> _INSTRUCTIONS TO FOLLOW_
Search the records for the string "predictions" and return each line that has it.

> _DATA TO USE_
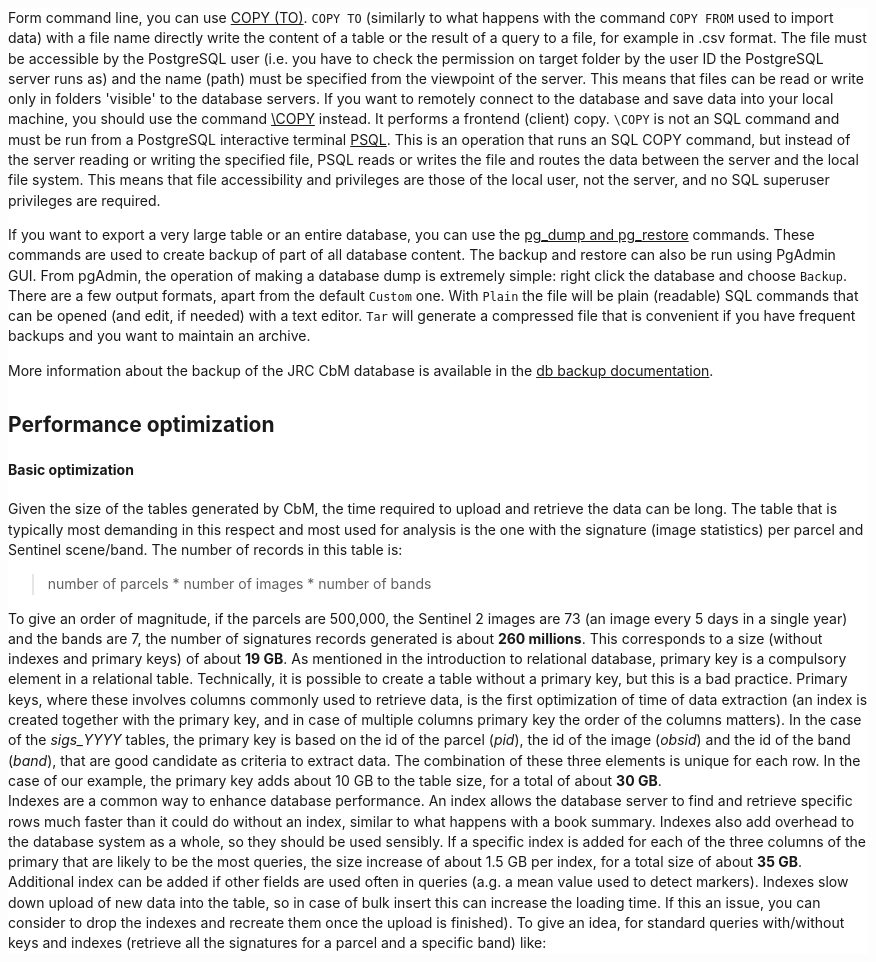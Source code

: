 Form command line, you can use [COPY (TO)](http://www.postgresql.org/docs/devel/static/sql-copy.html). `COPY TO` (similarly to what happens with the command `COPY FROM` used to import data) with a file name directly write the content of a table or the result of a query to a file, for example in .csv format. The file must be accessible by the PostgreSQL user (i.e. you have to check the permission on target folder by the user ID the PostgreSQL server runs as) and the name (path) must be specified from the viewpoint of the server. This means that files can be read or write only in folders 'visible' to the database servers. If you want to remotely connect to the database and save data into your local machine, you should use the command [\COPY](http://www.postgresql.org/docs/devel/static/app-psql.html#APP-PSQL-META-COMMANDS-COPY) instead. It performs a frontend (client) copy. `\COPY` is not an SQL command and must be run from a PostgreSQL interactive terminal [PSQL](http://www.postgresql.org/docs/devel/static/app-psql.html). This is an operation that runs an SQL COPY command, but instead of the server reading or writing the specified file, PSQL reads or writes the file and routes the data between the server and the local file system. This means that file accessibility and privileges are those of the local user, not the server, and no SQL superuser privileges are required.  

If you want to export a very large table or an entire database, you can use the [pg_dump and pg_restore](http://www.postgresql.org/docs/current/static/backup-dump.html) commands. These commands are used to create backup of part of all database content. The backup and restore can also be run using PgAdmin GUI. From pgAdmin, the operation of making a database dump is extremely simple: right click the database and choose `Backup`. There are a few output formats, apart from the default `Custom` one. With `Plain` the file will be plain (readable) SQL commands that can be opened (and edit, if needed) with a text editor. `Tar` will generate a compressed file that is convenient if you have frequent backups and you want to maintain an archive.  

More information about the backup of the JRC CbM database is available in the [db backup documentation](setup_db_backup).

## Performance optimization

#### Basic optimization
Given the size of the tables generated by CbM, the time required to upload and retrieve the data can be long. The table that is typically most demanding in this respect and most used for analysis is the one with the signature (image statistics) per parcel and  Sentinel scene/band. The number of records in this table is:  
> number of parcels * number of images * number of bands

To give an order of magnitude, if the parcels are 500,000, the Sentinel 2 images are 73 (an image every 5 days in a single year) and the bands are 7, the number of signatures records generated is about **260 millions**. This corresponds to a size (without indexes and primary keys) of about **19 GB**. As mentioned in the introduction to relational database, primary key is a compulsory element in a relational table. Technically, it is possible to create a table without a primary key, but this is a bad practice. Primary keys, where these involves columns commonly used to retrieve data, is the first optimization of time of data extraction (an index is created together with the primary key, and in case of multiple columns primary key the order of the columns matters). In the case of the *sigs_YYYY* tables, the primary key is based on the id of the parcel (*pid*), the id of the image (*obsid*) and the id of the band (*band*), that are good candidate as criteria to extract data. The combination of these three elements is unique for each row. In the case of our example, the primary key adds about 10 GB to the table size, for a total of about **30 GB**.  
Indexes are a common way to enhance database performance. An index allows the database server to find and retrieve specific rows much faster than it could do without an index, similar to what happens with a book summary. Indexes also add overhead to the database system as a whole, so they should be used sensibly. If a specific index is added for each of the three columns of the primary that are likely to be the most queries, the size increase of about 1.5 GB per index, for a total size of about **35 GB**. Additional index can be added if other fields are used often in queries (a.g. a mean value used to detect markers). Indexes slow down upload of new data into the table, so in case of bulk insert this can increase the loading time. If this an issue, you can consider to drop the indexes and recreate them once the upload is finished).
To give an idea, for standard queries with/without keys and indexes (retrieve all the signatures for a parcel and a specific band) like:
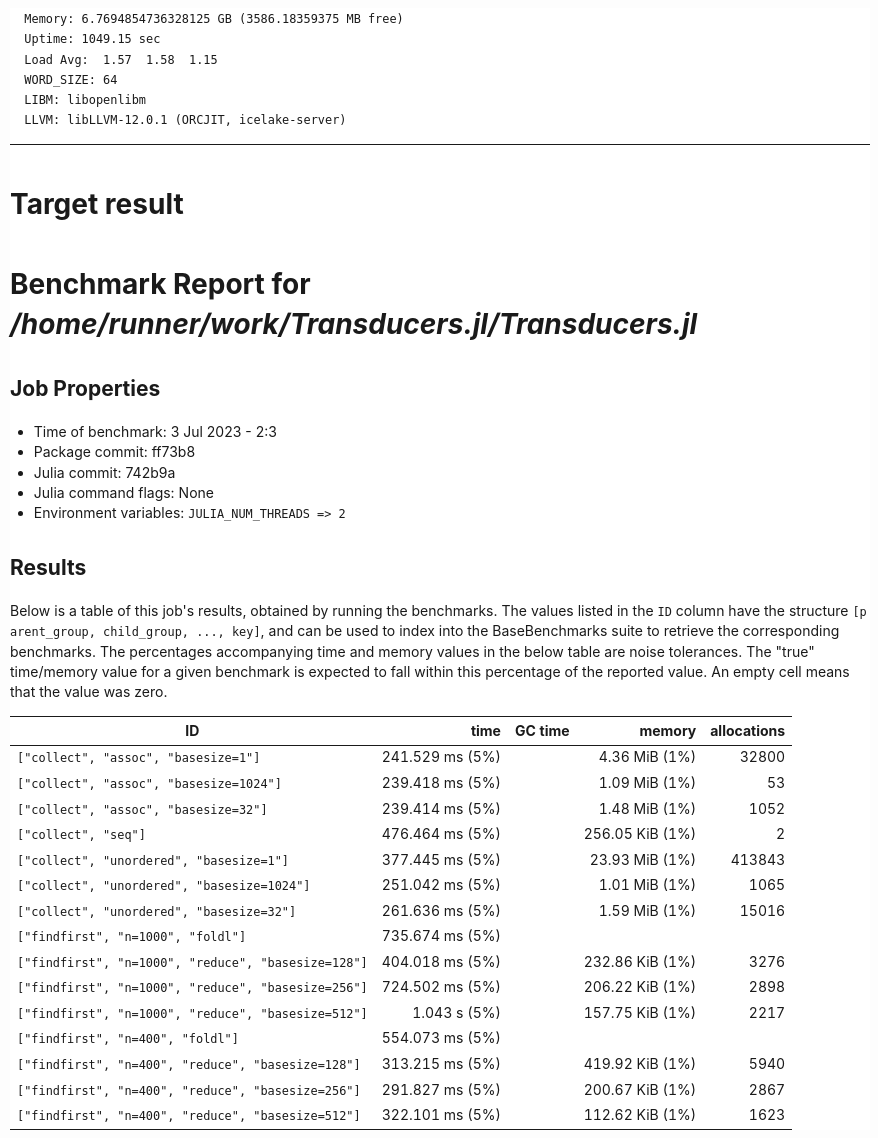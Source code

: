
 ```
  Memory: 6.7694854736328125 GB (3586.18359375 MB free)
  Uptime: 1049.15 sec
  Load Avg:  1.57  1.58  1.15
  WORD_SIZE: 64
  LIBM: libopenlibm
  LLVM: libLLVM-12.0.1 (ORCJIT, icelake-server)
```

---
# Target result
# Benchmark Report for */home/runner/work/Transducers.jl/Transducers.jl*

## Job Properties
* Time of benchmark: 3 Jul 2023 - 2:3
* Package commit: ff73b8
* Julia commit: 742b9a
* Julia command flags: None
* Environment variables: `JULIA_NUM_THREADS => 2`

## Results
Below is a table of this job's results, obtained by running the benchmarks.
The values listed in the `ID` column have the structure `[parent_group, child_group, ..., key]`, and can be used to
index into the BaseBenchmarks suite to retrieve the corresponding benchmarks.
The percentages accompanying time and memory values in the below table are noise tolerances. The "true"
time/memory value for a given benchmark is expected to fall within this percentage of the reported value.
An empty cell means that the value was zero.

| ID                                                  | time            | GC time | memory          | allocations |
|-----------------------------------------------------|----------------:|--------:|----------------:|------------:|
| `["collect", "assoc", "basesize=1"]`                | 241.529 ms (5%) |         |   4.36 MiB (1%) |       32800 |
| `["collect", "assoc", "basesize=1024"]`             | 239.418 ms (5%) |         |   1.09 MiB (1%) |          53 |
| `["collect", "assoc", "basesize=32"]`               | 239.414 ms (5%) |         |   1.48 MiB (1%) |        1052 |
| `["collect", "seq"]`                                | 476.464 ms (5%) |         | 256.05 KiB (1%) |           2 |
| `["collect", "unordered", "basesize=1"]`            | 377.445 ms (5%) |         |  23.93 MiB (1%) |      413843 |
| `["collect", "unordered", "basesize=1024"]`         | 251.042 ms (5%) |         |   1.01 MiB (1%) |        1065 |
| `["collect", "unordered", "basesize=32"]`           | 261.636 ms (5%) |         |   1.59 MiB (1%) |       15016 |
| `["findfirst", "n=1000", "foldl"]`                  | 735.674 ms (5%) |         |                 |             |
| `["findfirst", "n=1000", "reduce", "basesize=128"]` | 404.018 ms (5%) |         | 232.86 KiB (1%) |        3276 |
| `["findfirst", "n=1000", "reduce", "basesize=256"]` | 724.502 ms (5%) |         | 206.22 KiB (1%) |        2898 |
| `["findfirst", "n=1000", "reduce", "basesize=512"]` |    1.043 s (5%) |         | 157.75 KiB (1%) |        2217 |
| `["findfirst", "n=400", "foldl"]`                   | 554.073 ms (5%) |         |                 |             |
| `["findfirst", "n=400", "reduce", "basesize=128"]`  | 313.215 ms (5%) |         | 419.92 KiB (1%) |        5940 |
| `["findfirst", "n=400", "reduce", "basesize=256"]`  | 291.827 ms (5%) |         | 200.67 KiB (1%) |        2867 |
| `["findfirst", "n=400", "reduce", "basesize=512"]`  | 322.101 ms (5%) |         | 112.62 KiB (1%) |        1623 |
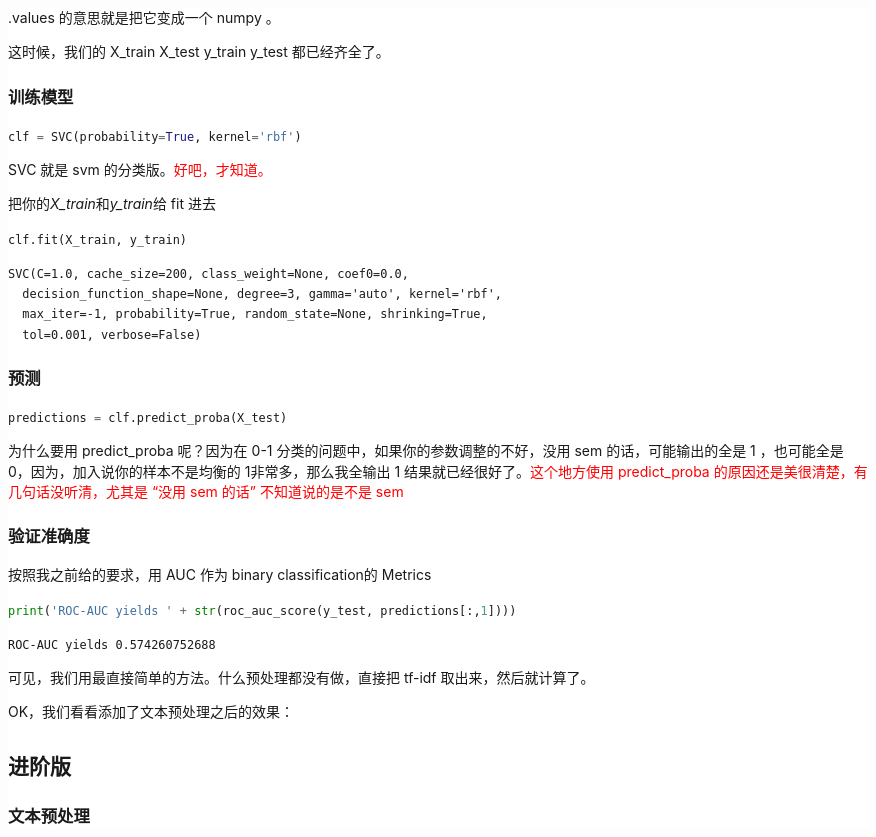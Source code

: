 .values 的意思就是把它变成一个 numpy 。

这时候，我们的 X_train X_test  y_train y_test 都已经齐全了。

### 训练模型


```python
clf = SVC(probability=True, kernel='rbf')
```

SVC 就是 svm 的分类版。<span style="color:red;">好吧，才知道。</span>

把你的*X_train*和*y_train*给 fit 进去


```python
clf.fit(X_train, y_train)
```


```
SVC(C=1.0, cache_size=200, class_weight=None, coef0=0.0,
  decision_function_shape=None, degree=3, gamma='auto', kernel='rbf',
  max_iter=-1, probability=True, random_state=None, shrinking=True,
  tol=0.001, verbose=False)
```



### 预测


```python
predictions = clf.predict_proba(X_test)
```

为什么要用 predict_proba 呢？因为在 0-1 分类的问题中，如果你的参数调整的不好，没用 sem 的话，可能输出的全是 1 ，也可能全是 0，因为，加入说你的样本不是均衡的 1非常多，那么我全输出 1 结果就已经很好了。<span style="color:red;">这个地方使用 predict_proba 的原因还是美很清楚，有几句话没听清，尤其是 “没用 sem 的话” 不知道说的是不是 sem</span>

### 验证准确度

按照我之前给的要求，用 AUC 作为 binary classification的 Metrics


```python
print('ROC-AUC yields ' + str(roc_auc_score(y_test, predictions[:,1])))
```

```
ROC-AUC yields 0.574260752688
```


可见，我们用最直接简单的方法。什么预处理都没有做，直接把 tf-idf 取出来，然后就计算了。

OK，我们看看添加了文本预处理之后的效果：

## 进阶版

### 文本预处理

> _TASK RESPONSE_
predictions = clf.predict_proba(X_test)
print('ROC-AUC yields ' + str(roc_auc_score(y_test, predictions[:,1])))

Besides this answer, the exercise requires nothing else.